What Intel are trying to is allow OEMs to use a far more powerful core design in a tablet enclosure that will stay cool and sip power (<4.5W) most of the time due to the low load. If additional, performance is needed it can be provided for short bursts (up to 11W) until the tablet gets too hot, upon which it will throttle back. The idea is that even when throttled back to 4.5W, a Haswell chip will still beat the pants off Bay Trail as well as any current ARM chip.
law99 24th July 2013, 16:30 Quote
Whilst I partially agree, now we are arguing about what is typical usage.
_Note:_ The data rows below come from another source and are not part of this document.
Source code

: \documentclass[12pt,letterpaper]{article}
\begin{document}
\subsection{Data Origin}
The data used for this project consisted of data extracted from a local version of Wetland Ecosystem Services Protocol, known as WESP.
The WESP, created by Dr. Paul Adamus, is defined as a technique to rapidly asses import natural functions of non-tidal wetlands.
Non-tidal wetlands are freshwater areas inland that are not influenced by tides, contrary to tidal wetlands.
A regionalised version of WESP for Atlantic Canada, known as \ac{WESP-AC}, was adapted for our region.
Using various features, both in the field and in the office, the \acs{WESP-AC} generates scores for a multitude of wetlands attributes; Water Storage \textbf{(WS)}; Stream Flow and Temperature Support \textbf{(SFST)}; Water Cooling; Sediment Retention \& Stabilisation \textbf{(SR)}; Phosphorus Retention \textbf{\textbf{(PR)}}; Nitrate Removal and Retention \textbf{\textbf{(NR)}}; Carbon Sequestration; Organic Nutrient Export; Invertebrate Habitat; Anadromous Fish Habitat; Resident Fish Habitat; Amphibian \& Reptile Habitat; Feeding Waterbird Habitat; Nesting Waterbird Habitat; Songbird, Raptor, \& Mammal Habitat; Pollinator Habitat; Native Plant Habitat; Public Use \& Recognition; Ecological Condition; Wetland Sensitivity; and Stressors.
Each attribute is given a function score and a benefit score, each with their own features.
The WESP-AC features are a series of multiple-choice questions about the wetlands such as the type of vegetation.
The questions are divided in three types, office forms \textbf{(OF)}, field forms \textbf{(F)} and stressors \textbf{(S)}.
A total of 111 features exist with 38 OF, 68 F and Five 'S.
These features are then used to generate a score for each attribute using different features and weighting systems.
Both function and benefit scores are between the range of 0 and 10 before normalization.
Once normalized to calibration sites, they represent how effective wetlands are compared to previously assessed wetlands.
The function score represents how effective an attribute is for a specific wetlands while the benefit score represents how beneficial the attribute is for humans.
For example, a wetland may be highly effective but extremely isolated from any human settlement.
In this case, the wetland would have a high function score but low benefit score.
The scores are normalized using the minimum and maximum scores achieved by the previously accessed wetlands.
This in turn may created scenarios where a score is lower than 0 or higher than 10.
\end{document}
Regardless of what is said, the lower TDP, with equivalent performance, if not better than before, would have put them in the same position.

The last thing I'd think you'd want to encourage is to design the products to be on the edge of their thermal limits using SDP as your metric - which I'm sure no sane product would do unless they are thinking of incorporating their own artificial limits.

Meanwhile, this term is already branded about. So consumers see it without really needing to... they just need a review of the end product. Since reading this, and reading this, you'll notice the headline always read something along the line of "Intel releasing 4.5watt chip" which they aren't - it's the potential to be a 4.5watt chip.

EDIT: It is still great none the less, don't get me wrong. I just think this is becoming a PR/marketing regurgitation exercise. Which if true, is at least vetted by Gareth who points out and explains the 4.5watt SDP figure
Gareth Halfacree 24th July 2013, 16:40 Quote
Quote:
Originally Posted by law99
Which if true, is at least vetted by Gareth who points out and explains the 4.5watt SDP figure
I live to serve.
azazel1024 24th July 2013, 20:51 Quote
Sort of hit on the point. The point being that SDP is what it is going to be using most of the time. Load down the GPU and CPU and it is going to hit much higher power levels. IIRC it was slipped that the TDP of the chips is 11.5w. Again, I think.

So you have two situations here. You can utilize the chips in a chasis that can dissipate just 4.5w of power, because that is what it'll use "normally", but you are pretty much going to force extreme throttling the instant you hit heavy workloads. Or alternately, you can design a chasis that can cool more than 4.5w, which means under normal circumstances you'll have no issues and will be able to use heavier than normal workload situations with any problems as well as some turboing before things have to be pulled back.

Finally you could design a chasis that can handle the full 11.5w TDP, in which case the chip can run pretty freely, but you can also know power management wise, that it is generally only going to be using 4.5w (as most platform designers are concerned more about typical power use when designing battery size, but look at TDP more for chasis heat dissipation).
RedFlames 24th July 2013, 20:58 Quote
how is this different to Turbo on desktop/laptop processors? [kinda genuine question]

it spends the bulk of it's time at a given speed, overclocking itself by a set margin when extra oomph is needed within temp limits...
Gareth Halfacree 24th July 2013, 21:09 Quote
Quote:
Originally Posted by azazel1024
IIRC it was slipped that the TDP of the chips is 11.5w.
Ouch, really? I was guessing 9W, tops.
fdbh96 24th July 2013, 22:39 Quote
The problem I see is that when Im using low load apps on my ipad, it tends to be the case that I never need the extra power. However, if I'm for example playing a game which is fairly high load then Im going to want the power for longer than 'until it gets warm'.